**What the exercise asks**
Return the following data exactly, with all pictures left out.

**Data to use**

◇ ◇ ◇ ◇

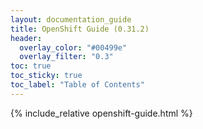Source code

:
 ```yaml
---
layout: documentation_guide
title: OpenShift Guide (0.31.2)
header:
  overlay_color: "#00499e"
  overlay_filter: "0.3"
toc: true
toc_sticky: true
toc_label: "Table of Contents"
---
```


{% include_relative openshift-guide.html %}

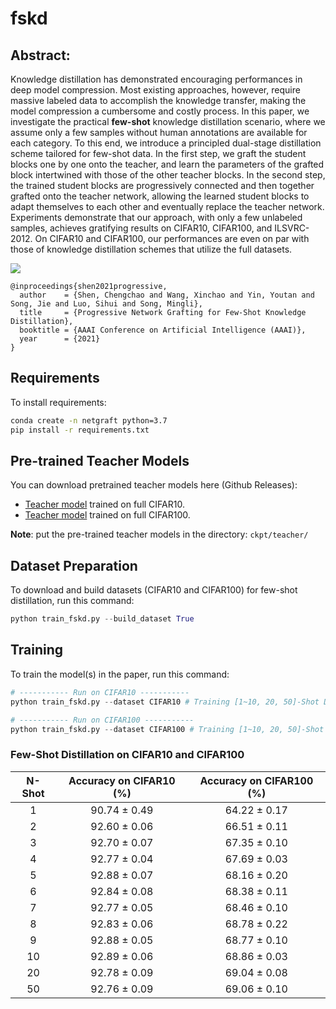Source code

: # fskd

## Abstract: 

Knowledge distillation has demonstrated encouraging performances in deep model compression. Most existing approaches, however, require massive labeled data to accomplish the knowledge transfer,  making the model compression a cumbersome and costly process. In this paper, we investigate the practical **few-shot** knowledge distillation scenario, where we assume only a few samples without human annotations are available for each category. To this end, we introduce a principled dual-stage distillation scheme tailored for few-shot data. In the first step, we graft the student blocks one by one onto the teacher, and learn the parameters of the grafted block intertwined with those of the other teacher blocks. In the second step, the trained student blocks are progressively connected and then together grafted onto the teacher network, allowing the learned student blocks to adapt themselves to each other and eventually replace the teacher network. Experiments demonstrate that our approach, with only a few unlabeled samples, achieves gratifying results on CIFAR10, CIFAR100, and ILSVRC-2012. On CIFAR10 and CIFAR100, our performances are even on par with those of knowledge distillation schemes that utilize the full datasets. 



![](images/framework.png)



```
@inproceedings{shen2021progressive,
  author    = {Shen, Chengchao and Wang, Xinchao and Yin, Youtan and Song, Jie and Luo, Sihui and Song, Mingli},
  title     = {Progressive Network Grafting for Few-Shot Knowledge Distillation},
  booktitle = {AAAI Conference on Artificial Intelligence (AAAI)},
  year      = {2021}
}
```



## Requirements

To install requirements:

```bash
conda create -n netgraft python=3.7
pip install -r requirements.txt
```



## Pre-trained Teacher Models

You can download pretrained teacher models here (Github Releases):

- [Teacher model](https://github.com/zju-vipa/NetGraft/releases/download/v1.0/vgg16-blockwise-cifar10.pth) trained on full CIFAR10. 
- [Teacher model](https://github.com/zju-vipa/NetGraft/releases/download/v1.0/vgg16-blockwise-cifar100.pth) trained on full CIFAR100. 

**Note**: put the pre-trained teacher models in the directory: `ckpt/teacher/`



## Dataset Preparation

To download and build datasets (CIFAR10 and CIFAR100) for few-shot distillation, run this command:

```python
python train_fskd.py --build_dataset True
```



## Training

To train the model(s) in the paper, run this command:

```python
# ----------- Run on CIFAR10 -----------
python train_fskd.py --dataset CIFAR10 # Training [1~10, 20, 50]-Shot Distillation 

# ----------- Run on CIFAR100 -----------
python train_fskd.py --dataset CIFAR100 # Training [1~10, 20, 50]-Shot Distillation 
```


### Few-Shot Distillation on CIFAR10 and CIFAR100

| N-Shot | Accuracy on CIFAR10 (%) | Accuracy on CIFAR100 (%) |
| :----: | :---------------------: | :----------------------: |
|   1    |     90.74 ± 0.49      |      64.22 ± 0.17      |
|   2    |     92.60 ± 0.06      |      66.51 ± 0.11      |
|   3    |     92.70 ± 0.07      |      67.35 ± 0.10      |
|   4    |     92.77 ± 0.04      |      67.69 ± 0.03      |
|   5    |     92.88 ± 0.07      |      68.16 ± 0.20      |
|   6    |     92.84 ± 0.08      |      68.38 ± 0.11      |
|   7    |     92.77 ± 0.05      |      68.46 ± 0.10      |
|   8    |     92.83 ± 0.06      |      68.78 ± 0.22      |
|   9    |     92.88 ± 0.05      |      68.77 ± 0.10      |
|   10   |     92.89 ± 0.06      |      68.86 ± 0.03      |
|   20   |     92.78 ± 0.09      |      69.04 ± 0.08      |
|   50   |     92.76 ± 0.09      |      69.06 ± 0.10      |


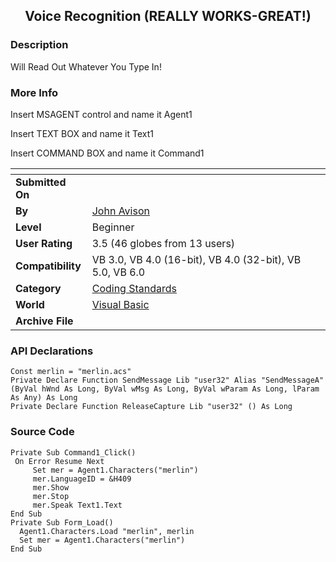 ﻿<div align="center">

## Voice Recognition \(REALLY WORKS\-GREAT\!\)


</div>

### Description

Will Read Out Whatever You Type In!
 
### More Info
 
Insert MSAGENT control and name it Agent1

Insert TEXT BOX and name it Text1

Insert COMMAND BOX and name it Command1


<span>             |<span>
---                |---
**Submitted On**   |
**By**             |[John Avison](https://github.com/Planet-Source-Code/PSCIndex/blob/master/ByAuthor/john-avison.md)
**Level**          |Beginner
**User Rating**    |3.5 (46 globes from 13 users)
**Compatibility**  |VB 3\.0, VB 4\.0 \(16\-bit\), VB 4\.0 \(32\-bit\), VB 5\.0, VB 6\.0
**Category**       |[Coding Standards](https://github.com/Planet-Source-Code/PSCIndex/blob/master/ByCategory/coding-standards__1-43.md)
**World**          |[Visual Basic](https://github.com/Planet-Source-Code/PSCIndex/blob/master/ByWorld/visual-basic.md)
**Archive File**   |[](https://github.com/Planet-Source-Code/john-avison-voice-recognition-really-works-great__1-33285/archive/master.zip)

### API Declarations

```
Const merlin = "merlin.acs"
Private Declare Function SendMessage Lib "user32" Alias "SendMessageA" (ByVal hWnd As Long, ByVal wMsg As Long, ByVal wParam As Long, lParam As Any) As Long
Private Declare Function ReleaseCapture Lib "user32" () As Long
```


### Source Code

```
Private Sub Command1_Click()
 On Error Resume Next
     Set mer = Agent1.Characters("merlin")
     mer.LanguageID = &H409
     mer.Show
     mer.Stop
     mer.Speak Text1.Text
End Sub
Private Sub Form_Load()
  Agent1.Characters.Load "merlin", merlin
  Set mer = Agent1.Characters("merlin")
End Sub
```

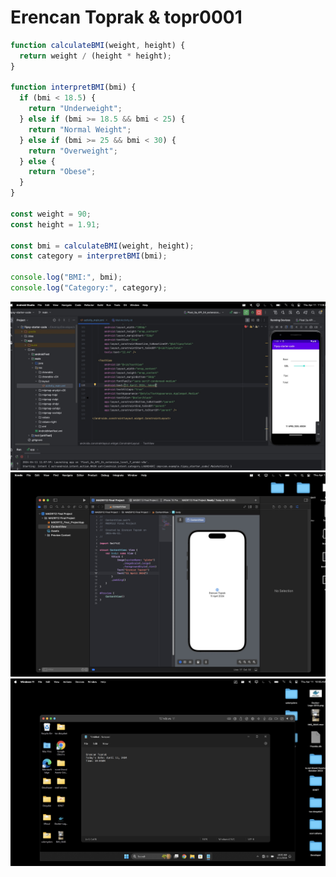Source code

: # Erencan Toprak & topr0001

```javascript
function calculateBMI(weight, height) {
  return weight / (height * height);
}

function interpretBMI(bmi) {
  if (bmi < 18.5) {
    return "Underweight";
  } else if (bmi >= 18.5 && bmi < 25) {
    return "Normal Weight";
  } else if (bmi >= 25 && bmi < 30) {
    return "Overweight";
  } else {
    return "Obese";
  }
}

const weight = 90;
const height = 1.91;

const bmi = calculateBMI(weight, height);
const category = interpretBMI(bmi);

console.log("BMI:", bmi);
console.log("Category:", category);
```

![androidstudio](./images/androidstudio.jpg)
![xcode](./images/xcode.jpg)
![parallels](./images/parallels.jpg)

◇ ◇ ◇ ◇

**Exercise answer**
Source code

:
 ```yaml
---
layout: documentation_guide
title: OpenShift Guide (0.31.2)
header:
  overlay_color: "#00499e"
  overlay_filter: "0.3"
toc: true
toc_sticky: true
toc_label: "Table of Contents"
---
```


{% include_relative openshift-guide.html %}

Source code

: # fskd

## Abstract: 

Knowledge distillation has demonstrated encouraging performances in deep model compression. Most existing approaches, however, require massive labeled data to accomplish the knowledge transfer,  making the model compression a cumbersome and costly process. In this paper, we investigate the practical **few-shot** knowledge distillation scenario, where we assume only a few samples without human annotations are available for each category. To this end, we introduce a principled dual-stage distillation scheme tailored for few-shot data. In the first step, we graft the student blocks one by one onto the teacher, and learn the parameters of the grafted block intertwined with those of the other teacher blocks. In the second step, the trained student blocks are progressively connected and then together grafted onto the teacher network, allowing the learned student blocks to adapt themselves to each other and eventually replace the teacher network. Experiments demonstrate that our approach, with only a few unlabeled samples, achieves gratifying results on CIFAR10, CIFAR100, and ILSVRC-2012. On CIFAR10 and CIFAR100, our performances are even on par with those of knowledge distillation schemes that utilize the full datasets. 



![](images/framework.png)



```
@inproceedings{shen2021progressive,
  author    = {Shen, Chengchao and Wang, Xinchao and Yin, Youtan and Song, Jie and Luo, Sihui and Song, Mingli},
  title     = {Progressive Network Grafting for Few-Shot Knowledge Distillation},
  booktitle = {AAAI Conference on Artificial Intelligence (AAAI)},
  year      = {2021}
}
```



## Requirements

To install requirements:

```bash
conda create -n netgraft python=3.7
pip install -r requirements.txt
```



## Pre-trained Teacher Models

You can download pretrained teacher models here (Github Releases):

- [Teacher model](https://github.com/zju-vipa/NetGraft/releases/download/v1.0/vgg16-blockwise-cifar10.pth) trained on full CIFAR10. 
- [Teacher model](https://github.com/zju-vipa/NetGraft/releases/download/v1.0/vgg16-blockwise-cifar100.pth) trained on full CIFAR100. 

**Note**: put the pre-trained teacher models in the directory: `ckpt/teacher/`



## Dataset Preparation

To download and build datasets (CIFAR10 and CIFAR100) for few-shot distillation, run this command:

```python
python train_fskd.py --build_dataset True
```



## Training

To train the model(s) in the paper, run this command:

```python
# ----------- Run on CIFAR10 -----------
python train_fskd.py --dataset CIFAR10 # Training [1~10, 20, 50]-Shot Distillation 

# ----------- Run on CIFAR100 -----------
python train_fskd.py --dataset CIFAR100 # Training [1~10, 20, 50]-Shot Distillation 
```


### Few-Shot Distillation on CIFAR10 and CIFAR100

| N-Shot | Accuracy on CIFAR10 (%) | Accuracy on CIFAR100 (%) |
| :----: | :---------------------: | :----------------------: |
|   1    |     90.74 ± 0.49      |      64.22 ± 0.17      |
|   2    |     92.60 ± 0.06      |      66.51 ± 0.11      |
|   3    |     92.70 ± 0.07      |      67.35 ± 0.10      |
|   4    |     92.77 ± 0.04      |      67.69 ± 0.03      |
|   5    |     92.88 ± 0.07      |      68.16 ± 0.20      |
|   6    |     92.84 ± 0.08      |      68.38 ± 0.11      |
|   7    |     92.77 ± 0.05      |      68.46 ± 0.10      |
|   8    |     92.83 ± 0.06      |      68.78 ± 0.22      |
|   9    |     92.88 ± 0.05      |      68.77 ± 0.10      |
|   10   |     92.89 ± 0.06      |      68.86 ± 0.03      |
|   20   |     92.78 ± 0.09      |      69.04 ± 0.08      |
|   50   |     92.76 ± 0.09      |      69.06 ± 0.10      |


 ﻿<div align="center">

## Voice Recognition \(REALLY WORKS\-GREAT\!\)


</div>

### Description

Will Read Out Whatever You Type In!
 
### More Info
 
Insert MSAGENT control and name it Agent1

Insert TEXT BOX and name it Text1

Insert COMMAND BOX and name it Command1


<span>             |<span>
---                |---
**Submitted On**   |
**By**             |[John Avison](https://github.com/Planet-Source-Code/PSCIndex/blob/master/ByAuthor/john-avison.md)
**Level**          |Beginner
**User Rating**    |3.5 (46 globes from 13 users)
**Compatibility**  |VB 3\.0, VB 4\.0 \(16\-bit\), VB 4\.0 \(32\-bit\), VB 5\.0, VB 6\.0
**Category**       |[Coding Standards](https://github.com/Planet-Source-Code/PSCIndex/blob/master/ByCategory/coding-standards__1-43.md)
**World**          |[Visual Basic](https://github.com/Planet-Source-Code/PSCIndex/blob/master/ByWorld/visual-basic.md)
**Archive File**   |[](https://github.com/Planet-Source-Code/john-avison-voice-recognition-really-works-great__1-33285/archive/master.zip)

### API Declarations

```
Const merlin = "merlin.acs"
Private Declare Function SendMessage Lib "user32" Alias "SendMessageA" (ByVal hWnd As Long, ByVal wMsg As Long, ByVal wParam As Long, lParam As Any) As Long
Private Declare Function ReleaseCapture Lib "user32" () As Long
```


### Source Code

```
Private Sub Command1_Click()
 On Error Resume Next
     Set mer = Agent1.Characters("merlin")
     mer.LanguageID = &H409
     mer.Show
     mer.Stop
     mer.Speak Text1.Text
End Sub
Private Sub Form_Load()
  Agent1.Characters.Load "merlin", merlin
  Set mer = Agent1.Characters("merlin")
End Sub
```

Source code

: # Erencan Toprak & topr0001

```javascript
function calculateBMI(weight, height) {
  return weight / (height * height);
}

function interpretBMI(bmi) {
  if (bmi < 18.5) {
    return "Underweight";
  } else if (bmi >= 18.5 && bmi < 25) {
    return "Normal Weight";
  } else if (bmi >= 25 && bmi < 30) {
    return "Overweight";
  } else {
    return "Obese";
  }
}

const weight = 90;
const height = 1.91;

const bmi = calculateBMI(weight, height);
const category = interpretBMI(bmi);

console.log("BMI:", bmi);
console.log("Category:", category);
```

![androidstudio](./images/androidstudio.jpg)
![xcode](./images/xcode.jpg)
![parallels](./images/parallels.jpg)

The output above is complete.